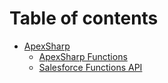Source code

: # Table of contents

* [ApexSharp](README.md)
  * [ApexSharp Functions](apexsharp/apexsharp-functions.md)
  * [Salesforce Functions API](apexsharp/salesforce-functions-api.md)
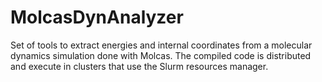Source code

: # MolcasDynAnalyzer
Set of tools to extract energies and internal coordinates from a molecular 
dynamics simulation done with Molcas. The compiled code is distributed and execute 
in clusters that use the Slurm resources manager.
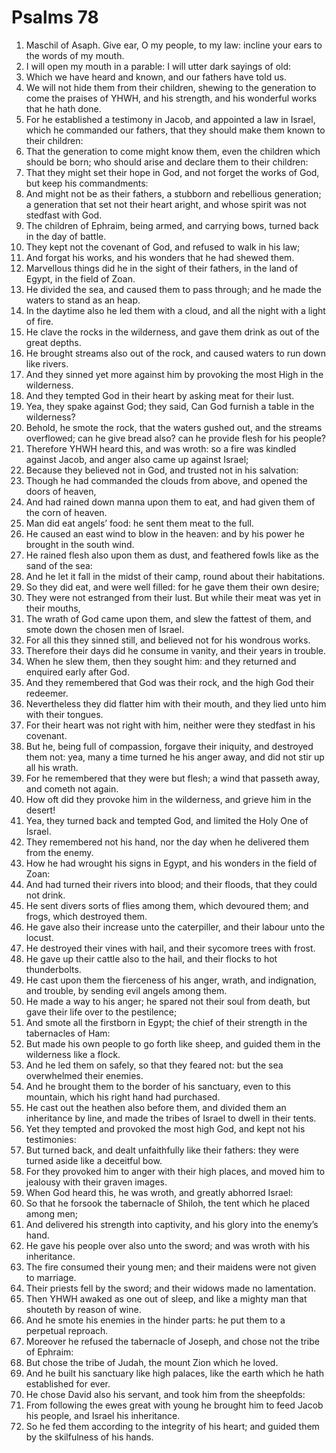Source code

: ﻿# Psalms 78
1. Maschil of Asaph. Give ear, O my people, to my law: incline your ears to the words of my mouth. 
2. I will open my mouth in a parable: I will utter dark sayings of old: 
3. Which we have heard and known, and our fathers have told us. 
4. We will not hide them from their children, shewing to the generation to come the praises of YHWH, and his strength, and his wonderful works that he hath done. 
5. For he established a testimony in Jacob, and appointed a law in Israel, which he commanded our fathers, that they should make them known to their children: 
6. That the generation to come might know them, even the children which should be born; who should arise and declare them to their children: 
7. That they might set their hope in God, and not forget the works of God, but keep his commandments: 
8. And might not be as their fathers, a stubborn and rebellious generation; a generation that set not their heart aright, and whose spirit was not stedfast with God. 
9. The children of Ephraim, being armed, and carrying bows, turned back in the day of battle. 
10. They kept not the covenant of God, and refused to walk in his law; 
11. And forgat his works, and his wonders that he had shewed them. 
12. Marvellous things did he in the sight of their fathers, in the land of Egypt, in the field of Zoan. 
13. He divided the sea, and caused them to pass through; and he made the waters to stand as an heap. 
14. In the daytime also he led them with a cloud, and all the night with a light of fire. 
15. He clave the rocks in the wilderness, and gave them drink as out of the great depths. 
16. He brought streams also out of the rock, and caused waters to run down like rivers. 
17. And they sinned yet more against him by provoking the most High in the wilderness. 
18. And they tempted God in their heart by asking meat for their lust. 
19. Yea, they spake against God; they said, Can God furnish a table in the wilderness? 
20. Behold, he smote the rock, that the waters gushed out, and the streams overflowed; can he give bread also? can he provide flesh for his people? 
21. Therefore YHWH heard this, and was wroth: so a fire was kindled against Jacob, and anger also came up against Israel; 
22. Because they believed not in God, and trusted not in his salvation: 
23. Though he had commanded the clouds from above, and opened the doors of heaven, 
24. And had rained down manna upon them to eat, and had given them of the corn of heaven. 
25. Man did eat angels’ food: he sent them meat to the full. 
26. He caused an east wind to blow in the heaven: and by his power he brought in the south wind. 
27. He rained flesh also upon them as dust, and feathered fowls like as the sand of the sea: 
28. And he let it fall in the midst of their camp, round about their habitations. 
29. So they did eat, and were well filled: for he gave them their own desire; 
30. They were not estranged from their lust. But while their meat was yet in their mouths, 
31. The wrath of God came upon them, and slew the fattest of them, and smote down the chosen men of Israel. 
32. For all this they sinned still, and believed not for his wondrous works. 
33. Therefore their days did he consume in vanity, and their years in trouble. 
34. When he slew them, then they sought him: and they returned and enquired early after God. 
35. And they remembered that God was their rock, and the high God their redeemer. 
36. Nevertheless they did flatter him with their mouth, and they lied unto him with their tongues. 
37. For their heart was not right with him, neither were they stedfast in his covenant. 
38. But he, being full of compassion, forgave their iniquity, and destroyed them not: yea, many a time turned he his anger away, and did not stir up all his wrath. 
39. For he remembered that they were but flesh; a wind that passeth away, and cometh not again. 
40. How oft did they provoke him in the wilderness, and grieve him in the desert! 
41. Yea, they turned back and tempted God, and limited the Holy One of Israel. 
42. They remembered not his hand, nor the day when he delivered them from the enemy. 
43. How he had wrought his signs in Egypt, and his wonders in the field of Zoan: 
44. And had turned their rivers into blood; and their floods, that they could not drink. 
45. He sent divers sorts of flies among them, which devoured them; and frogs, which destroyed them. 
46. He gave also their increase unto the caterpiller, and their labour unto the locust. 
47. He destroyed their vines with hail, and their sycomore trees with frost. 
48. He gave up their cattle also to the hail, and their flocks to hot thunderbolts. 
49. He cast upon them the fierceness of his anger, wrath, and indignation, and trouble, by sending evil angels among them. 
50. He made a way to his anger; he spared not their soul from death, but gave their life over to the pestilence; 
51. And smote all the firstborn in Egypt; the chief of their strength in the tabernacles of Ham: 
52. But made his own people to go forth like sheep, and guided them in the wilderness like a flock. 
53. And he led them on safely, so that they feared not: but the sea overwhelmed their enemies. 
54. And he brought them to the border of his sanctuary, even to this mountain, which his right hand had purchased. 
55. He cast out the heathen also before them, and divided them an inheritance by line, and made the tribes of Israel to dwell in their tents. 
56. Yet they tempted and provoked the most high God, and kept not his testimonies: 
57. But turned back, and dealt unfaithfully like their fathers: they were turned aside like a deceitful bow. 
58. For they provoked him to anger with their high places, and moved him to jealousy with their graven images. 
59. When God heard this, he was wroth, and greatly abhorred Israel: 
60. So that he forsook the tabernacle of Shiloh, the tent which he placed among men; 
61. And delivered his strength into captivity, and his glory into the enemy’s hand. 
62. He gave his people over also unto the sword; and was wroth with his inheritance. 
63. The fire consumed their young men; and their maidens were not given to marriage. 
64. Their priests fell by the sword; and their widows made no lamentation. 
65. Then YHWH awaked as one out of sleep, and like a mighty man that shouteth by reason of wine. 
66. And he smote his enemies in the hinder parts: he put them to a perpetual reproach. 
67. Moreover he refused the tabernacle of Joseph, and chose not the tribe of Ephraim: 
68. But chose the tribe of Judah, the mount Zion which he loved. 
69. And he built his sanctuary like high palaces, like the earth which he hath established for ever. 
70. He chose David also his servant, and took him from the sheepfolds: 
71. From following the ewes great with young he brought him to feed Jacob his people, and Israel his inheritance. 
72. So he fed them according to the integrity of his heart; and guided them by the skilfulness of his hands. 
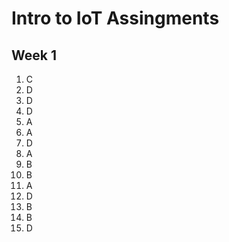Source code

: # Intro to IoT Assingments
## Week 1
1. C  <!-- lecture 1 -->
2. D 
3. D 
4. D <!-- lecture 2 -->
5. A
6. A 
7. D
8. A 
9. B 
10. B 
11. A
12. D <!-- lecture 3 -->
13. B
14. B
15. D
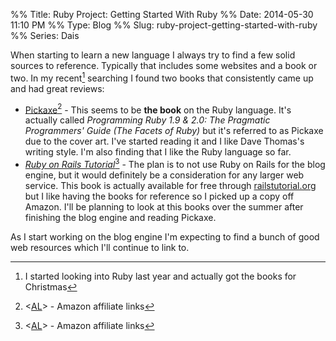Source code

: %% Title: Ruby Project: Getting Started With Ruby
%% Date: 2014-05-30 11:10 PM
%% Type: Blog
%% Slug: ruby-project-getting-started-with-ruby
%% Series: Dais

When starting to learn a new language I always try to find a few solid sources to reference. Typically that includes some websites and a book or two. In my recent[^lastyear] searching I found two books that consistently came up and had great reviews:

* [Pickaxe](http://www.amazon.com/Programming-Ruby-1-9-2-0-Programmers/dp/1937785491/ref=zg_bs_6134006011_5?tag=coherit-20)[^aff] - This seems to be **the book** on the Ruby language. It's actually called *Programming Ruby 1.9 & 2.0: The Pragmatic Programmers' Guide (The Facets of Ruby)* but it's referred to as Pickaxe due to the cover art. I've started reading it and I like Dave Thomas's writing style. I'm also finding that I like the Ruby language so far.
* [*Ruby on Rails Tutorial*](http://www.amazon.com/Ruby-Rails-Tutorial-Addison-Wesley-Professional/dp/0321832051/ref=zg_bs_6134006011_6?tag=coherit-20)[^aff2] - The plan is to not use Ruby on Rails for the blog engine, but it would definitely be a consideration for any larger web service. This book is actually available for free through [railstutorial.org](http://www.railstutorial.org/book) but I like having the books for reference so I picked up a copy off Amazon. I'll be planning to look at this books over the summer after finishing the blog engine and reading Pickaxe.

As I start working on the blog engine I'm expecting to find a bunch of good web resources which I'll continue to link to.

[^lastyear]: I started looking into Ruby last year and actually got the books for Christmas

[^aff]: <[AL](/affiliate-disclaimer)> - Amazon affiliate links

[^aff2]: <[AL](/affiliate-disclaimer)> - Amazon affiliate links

────────────────────────────────────────

Problem requirements: Read the data above. Pull out each line in which the string "waters" appears.

Problem solution:
13. He divided the sea, and caused them to pass through; and he made the waters to stand as an heap. 
16. He brought streams also out of the rock, and caused waters to run down like rivers. 
20. Behold, he smote the rock, that the waters gushed out, and the streams overflowed; can he give bread also? can he provide flesh for his people? 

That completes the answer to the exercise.